Nuestro recorrido por esta joya cántabra, considerada como uno de los pueblos más bonitos de España, comenzó con la emblemática Cueva de Altamira, la «Capilla Sixtina» del arte rupestre y Patrimonio de la Humanidad. Aunque la real, que guarda en su interior las pinturas prehistóricas, no fue posible visitarla, sí que pudimos admirar el arte y su historia en el Museo de Altamira, que cuenta con la Neocueva, una réplica de la original, y una exposición con objetos encontrados en ella. La historia de su descubrimiento se remonta a 1868-1879 cuando se encontraron grabados de los períodos Paleolítico Superior Magdaleniense y Solutrense. Su deterioro motivó la construcción del museo y la réplica.
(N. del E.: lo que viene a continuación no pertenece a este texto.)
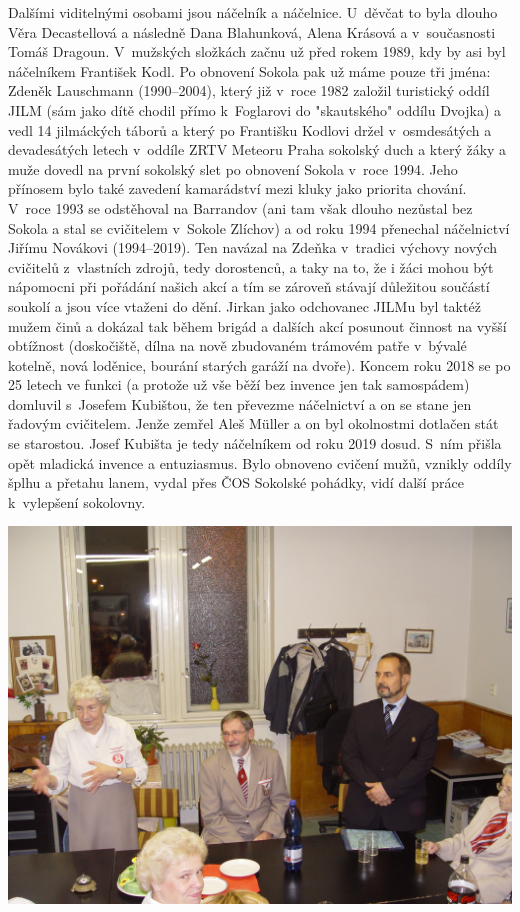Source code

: \documentclass[a5paper, 11pt, twoside]{article}
\begin{document}
Dalšími viditelnými osobami jsou náčelník a náčelnice. U~děvčat to byla
dlouho Věra Decastellová a následně Dana Blahunková, Alena Krásová a
v~současnosti Tomáš Dragoun. V~mužských složkách začnu už před rokem 1989,
kdy by asi byl náčelníkem František Kodl. Po obnovení Sokola pak už máme
pouze tři jména: Zdeněk Lauschmann (1990--2004), který již v~roce 1982
založil turistický oddíl JILM (sám jako dítě chodil přímo k~Foglarovi do
"skautského" oddílu Dvojka) a vedl 14 jilmáckých táborů a který po
Františku Kodlovi držel v~osmdesátých a devadesátých letech v~oddíle
ZRTV Meteoru Praha sokolský duch a který žáky a muže dovedl na první
sokolský slet po obnovení Sokola v~roce 1994. Jeho přínosem bylo také
zavedení kamarádství mezi kluky jako priorita chování. V~roce 1993 se
odstěhoval na Barrandov (ani tam však dlouho nezůstal bez Sokola a stal
se cvičitelem v~Sokole Zlíchov) a od roku 1994 přenechal náčelnictví
Jiřímu Novákovi (1994--2019). Ten navázal na Zdeňka
v~tradici výchovy nových cvičitelů z~vlastních zdrojů, tedy dorostenců, a
taky na to, že i žáci mohou být nápomocni při pořádání našich akcí a tím
se zároveň stávají důležitou součástí soukolí a jsou více vtaženi do
dění. Jirkan jako odchovanec JILMu byl taktéž mužem činů a dokázal tak
během brigád a dalších akcí posunout činnost na vyšší obtížnost
(doskočiště, dílna na nově zbudovaném trámovém patře v~bývalé kotelně,
nová loděnice, bourání starých garáží na dvoře). Koncem roku 2018 se po
25 letech ve funkci (a protože už vše běží bez invence jen tak
samospádem) domluvil s~Josefem Kubištou, že ten převezme náčelnictví a
on se stane jen řadovým cvičitelem. Jenže zemřel Aleš Müller a on byl
okolnostmi dotlačen stát se starostou. Josef Kubišta je tedy náčelníkem
od roku 2019 dosud. S~ním přišla opět mladická invence a entuziasmus.
Bylo obnoveno cvičení mužů, vznikly oddíly šplhu a přetahu lanem, vydal
přes ČOS Sokolské pohádky, vidí další práce k~vylepšení sokolovny.

 \includegraphics[width=\textwidth]{img/49_debrifink.JPG}
\end{document}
Las pinturas más conocidas representan caballos, una cabra, manos, una manada de bisontes, una cierva, caballos, un jabalí y otros signos sin identificar.
Después de aprender un poco más de este patrimonio, nos dirigimos al núcleo urbano de Santillana del Mar. Ahí nos acercamos a la Colegiata de Santa Juliana, un tesoro arquitectónico que hace gala del arte románico. Caminar por sus pasillos y claustros es como realizar un viaje en el tiempo. Desde los primeros asentamientos en el siglo VIII hasta la concesión del fuero por el Rey Alfonso VIII en 1209, que transformó a Santillana en una villa próspera, la Colegiata ha sido testigo de innumerables acontecimientos que han marcado la historia de la región.
Recorrer sus empedradas calles medievales es como sumergirse en un libro de historia vivo, donde cada casona, palacio y escudo nobiliario cuenta una parte de la fascinante historia de la villa.
Nuestro itinerario por esta villa nos llevó a explorar sus rincones. Desde la Plaza Mayor de Ramón Pelayo, con su arquitectura tradicional y sus pequeñas tiendas llenas de productos locales, hasta la tranquila Calle San Juan Infante, donde el tiempo parece haberse detenido en la época medieval. El Convento de San Ildefonso, con su historia centenaria y sus dulces artesanales, fue otro punto destacado de nuestra visita.
Las torres de Merino y Don Borja, las casas del Águila y la Parra… cada edificio es una ventana al pasado.
Finalmente, nuestro recorrido culminó en la Plaza de las Arenas, menos concurrida, pero igualmente encantadora, donde el imponente Palacio de los Velarde se alza como un testamento del pasado renacentista de la villa.